- Opening Delimiter -
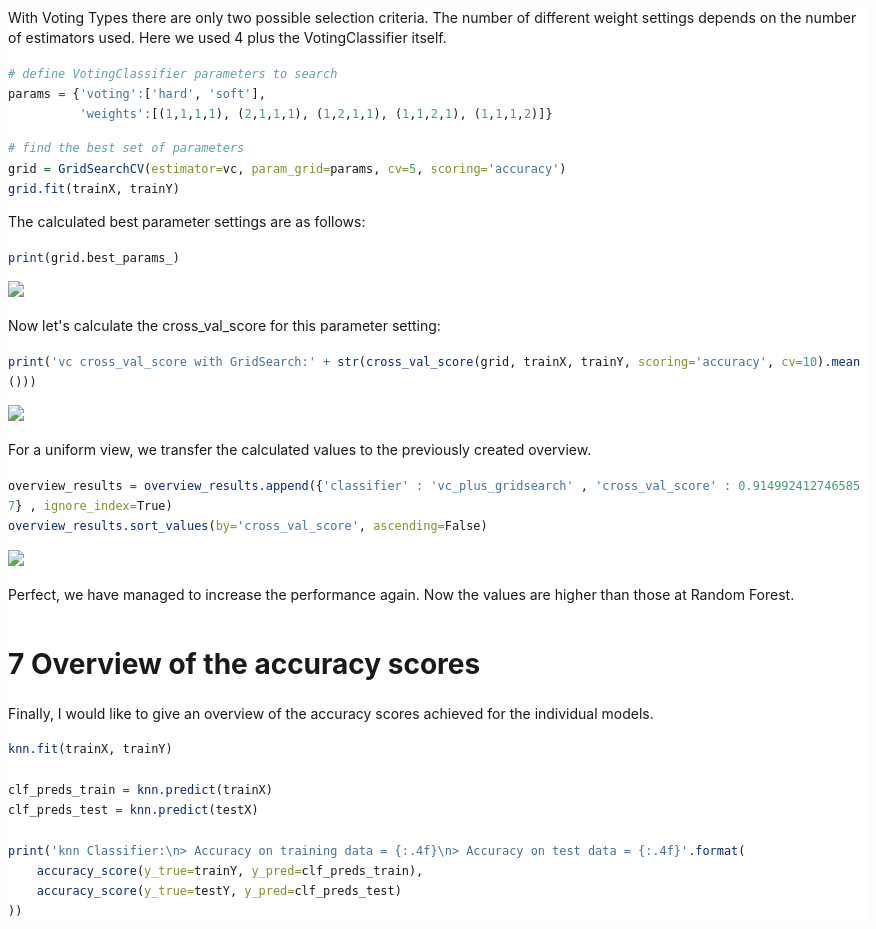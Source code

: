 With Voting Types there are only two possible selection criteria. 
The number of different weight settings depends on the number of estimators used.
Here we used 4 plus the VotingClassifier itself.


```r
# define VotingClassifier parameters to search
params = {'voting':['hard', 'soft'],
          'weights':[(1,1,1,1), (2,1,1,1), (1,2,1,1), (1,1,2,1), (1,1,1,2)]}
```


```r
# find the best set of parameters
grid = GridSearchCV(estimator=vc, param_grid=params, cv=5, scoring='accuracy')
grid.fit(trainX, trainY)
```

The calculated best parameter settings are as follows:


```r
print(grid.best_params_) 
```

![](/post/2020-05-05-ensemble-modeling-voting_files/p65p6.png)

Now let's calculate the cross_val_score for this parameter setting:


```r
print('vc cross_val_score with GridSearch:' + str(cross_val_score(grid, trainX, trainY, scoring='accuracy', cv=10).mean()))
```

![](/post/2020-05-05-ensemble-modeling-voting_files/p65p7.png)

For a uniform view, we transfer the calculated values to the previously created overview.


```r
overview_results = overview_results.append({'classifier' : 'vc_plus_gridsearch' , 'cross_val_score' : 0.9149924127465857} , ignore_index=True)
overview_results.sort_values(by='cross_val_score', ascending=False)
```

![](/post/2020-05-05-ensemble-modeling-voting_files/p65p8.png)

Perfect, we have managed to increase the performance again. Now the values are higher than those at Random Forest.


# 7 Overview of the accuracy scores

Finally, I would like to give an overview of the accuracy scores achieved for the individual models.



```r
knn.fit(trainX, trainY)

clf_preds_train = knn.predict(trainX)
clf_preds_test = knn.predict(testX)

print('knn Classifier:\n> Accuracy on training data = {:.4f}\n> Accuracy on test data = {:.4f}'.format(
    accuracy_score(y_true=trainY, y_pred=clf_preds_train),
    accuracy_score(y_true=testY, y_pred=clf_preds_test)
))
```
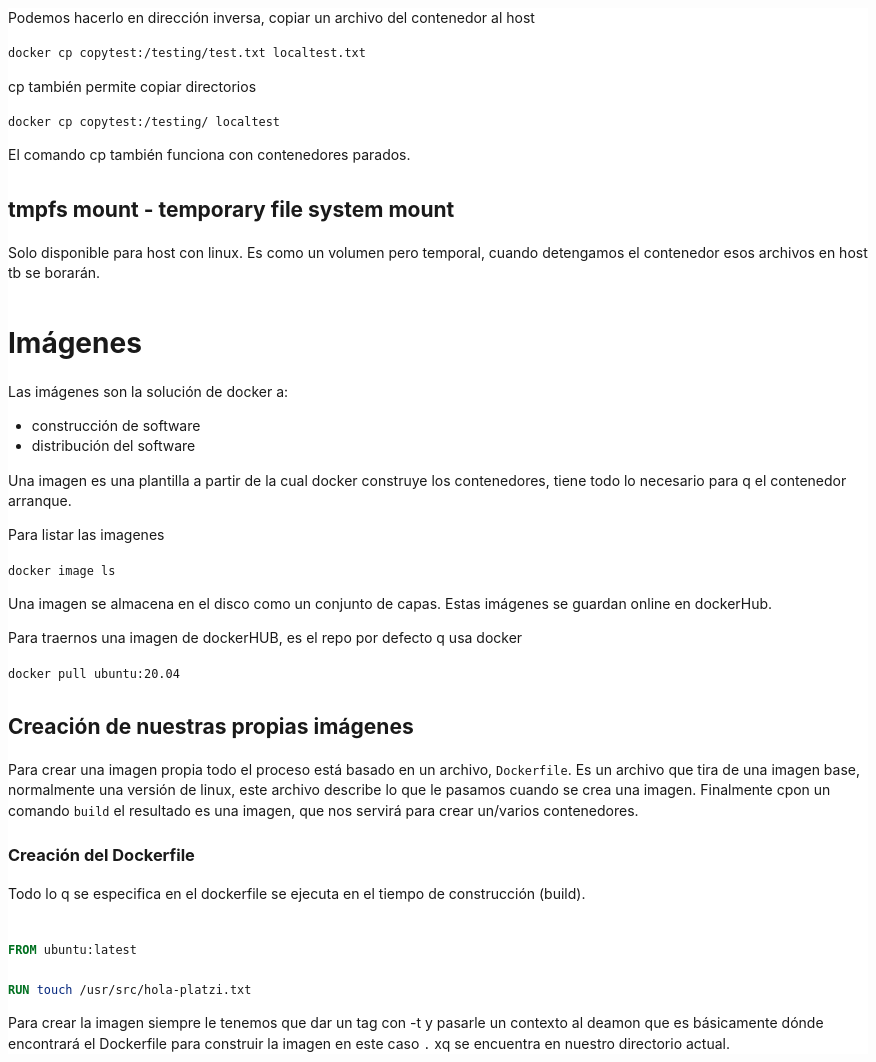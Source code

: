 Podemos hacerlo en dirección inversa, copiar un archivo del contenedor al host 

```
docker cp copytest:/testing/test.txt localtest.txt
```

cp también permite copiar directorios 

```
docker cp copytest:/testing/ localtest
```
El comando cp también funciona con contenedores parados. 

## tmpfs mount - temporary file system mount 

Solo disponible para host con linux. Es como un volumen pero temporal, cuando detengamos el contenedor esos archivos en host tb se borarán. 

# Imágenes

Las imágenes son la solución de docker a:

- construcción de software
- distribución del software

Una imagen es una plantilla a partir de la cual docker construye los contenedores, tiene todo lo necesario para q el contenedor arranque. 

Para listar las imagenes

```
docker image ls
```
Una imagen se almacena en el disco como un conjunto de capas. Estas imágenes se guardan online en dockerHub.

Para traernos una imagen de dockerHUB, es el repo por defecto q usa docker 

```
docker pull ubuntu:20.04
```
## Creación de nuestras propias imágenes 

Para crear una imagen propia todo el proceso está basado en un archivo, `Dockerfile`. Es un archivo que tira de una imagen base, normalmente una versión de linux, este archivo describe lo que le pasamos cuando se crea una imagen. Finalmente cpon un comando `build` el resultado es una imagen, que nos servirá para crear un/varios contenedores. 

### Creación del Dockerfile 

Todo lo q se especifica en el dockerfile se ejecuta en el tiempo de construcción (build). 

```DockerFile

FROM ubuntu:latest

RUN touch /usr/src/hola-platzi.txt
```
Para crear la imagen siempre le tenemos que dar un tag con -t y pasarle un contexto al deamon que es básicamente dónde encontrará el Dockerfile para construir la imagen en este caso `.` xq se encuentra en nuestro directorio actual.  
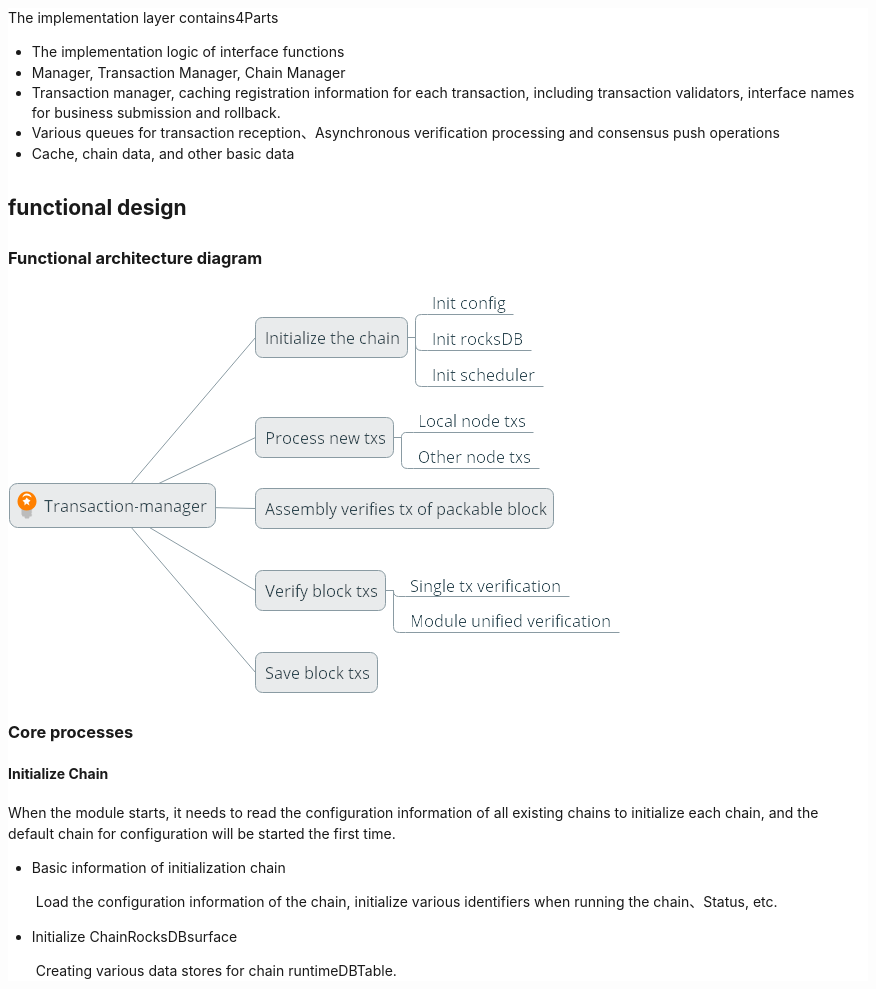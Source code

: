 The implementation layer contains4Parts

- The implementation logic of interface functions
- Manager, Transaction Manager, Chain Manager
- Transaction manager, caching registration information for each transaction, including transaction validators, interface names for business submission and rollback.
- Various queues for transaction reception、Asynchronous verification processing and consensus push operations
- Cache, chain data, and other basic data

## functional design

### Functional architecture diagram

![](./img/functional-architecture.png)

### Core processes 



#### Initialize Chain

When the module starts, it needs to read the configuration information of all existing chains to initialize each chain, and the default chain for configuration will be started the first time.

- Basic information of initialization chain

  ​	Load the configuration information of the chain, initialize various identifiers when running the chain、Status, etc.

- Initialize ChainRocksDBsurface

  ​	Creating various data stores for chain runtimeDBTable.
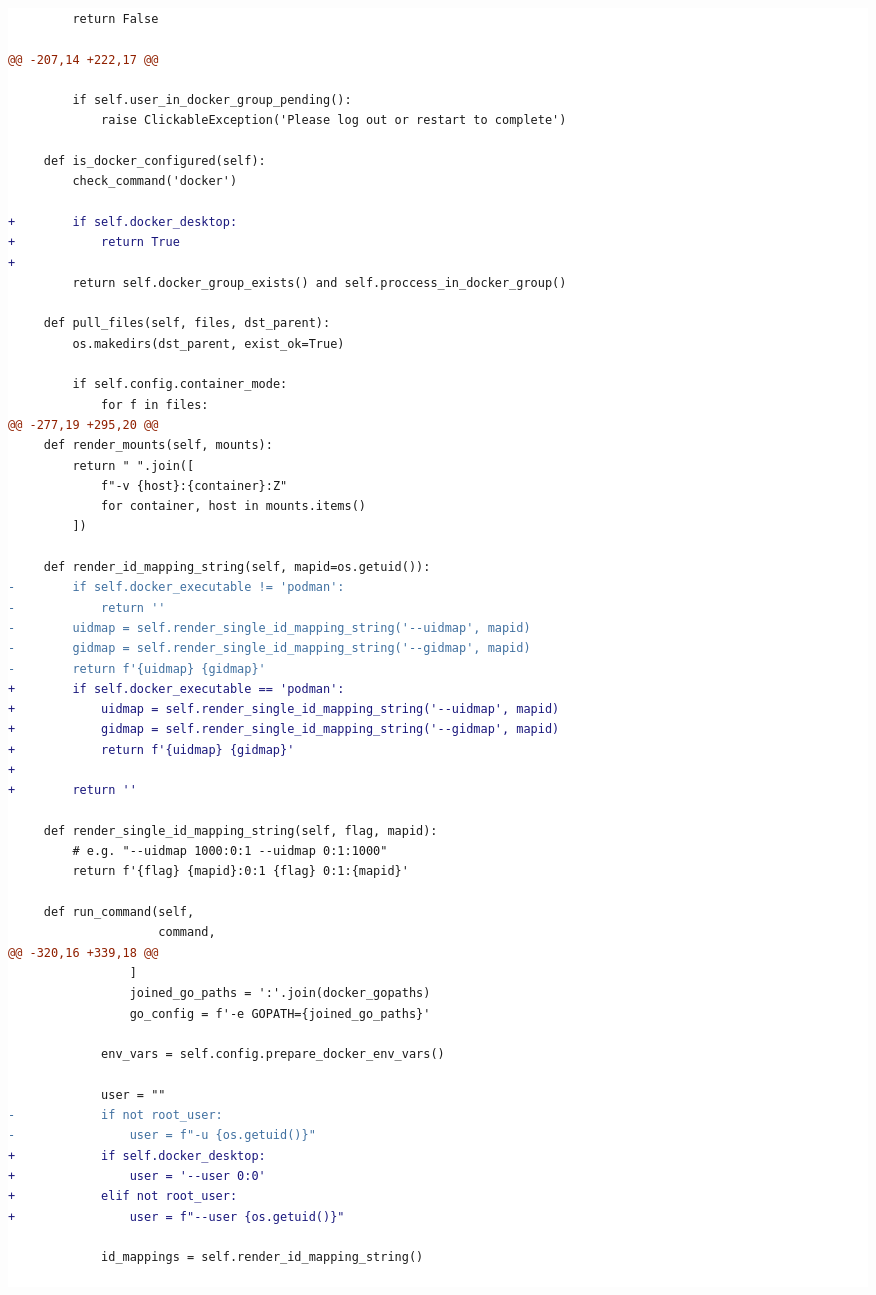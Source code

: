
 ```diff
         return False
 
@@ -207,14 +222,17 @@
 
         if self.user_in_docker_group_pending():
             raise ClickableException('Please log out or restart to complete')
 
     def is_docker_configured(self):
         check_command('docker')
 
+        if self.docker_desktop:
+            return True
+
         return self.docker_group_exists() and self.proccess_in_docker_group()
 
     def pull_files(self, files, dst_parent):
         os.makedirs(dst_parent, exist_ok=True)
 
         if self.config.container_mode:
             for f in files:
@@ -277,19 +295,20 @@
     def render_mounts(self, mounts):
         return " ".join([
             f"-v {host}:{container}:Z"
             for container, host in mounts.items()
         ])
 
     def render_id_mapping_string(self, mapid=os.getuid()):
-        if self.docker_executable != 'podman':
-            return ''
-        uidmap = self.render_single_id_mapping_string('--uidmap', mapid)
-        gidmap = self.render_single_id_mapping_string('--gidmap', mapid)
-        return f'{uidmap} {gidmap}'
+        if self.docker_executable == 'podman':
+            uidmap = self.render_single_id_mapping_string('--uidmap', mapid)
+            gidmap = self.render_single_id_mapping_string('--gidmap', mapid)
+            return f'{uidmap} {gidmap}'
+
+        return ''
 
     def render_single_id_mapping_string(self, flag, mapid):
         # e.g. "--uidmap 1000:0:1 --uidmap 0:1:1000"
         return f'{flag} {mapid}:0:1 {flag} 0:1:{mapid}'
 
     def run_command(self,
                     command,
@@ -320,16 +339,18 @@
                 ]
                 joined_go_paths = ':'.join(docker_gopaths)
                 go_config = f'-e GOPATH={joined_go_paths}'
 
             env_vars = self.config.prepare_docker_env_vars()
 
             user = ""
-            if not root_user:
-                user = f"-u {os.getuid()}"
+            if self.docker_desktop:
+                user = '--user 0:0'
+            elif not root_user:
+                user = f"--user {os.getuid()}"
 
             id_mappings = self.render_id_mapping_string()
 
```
- Closing Delimiter -
_Exercise brief_
Your task is to show every line of the listing above containing "return".

_Answer to this problem_
         return False
+            return True
         return self.docker_group_exists() and self.proccess_in_docker_group()
         return " ".join([
-            return ''
-        return f'{uidmap} {gidmap}'
+            return f'{uidmap} {gidmap}'
+        return ''
         return f'{flag} {mapid}:0:1 {flag} 0:1:{mapid}'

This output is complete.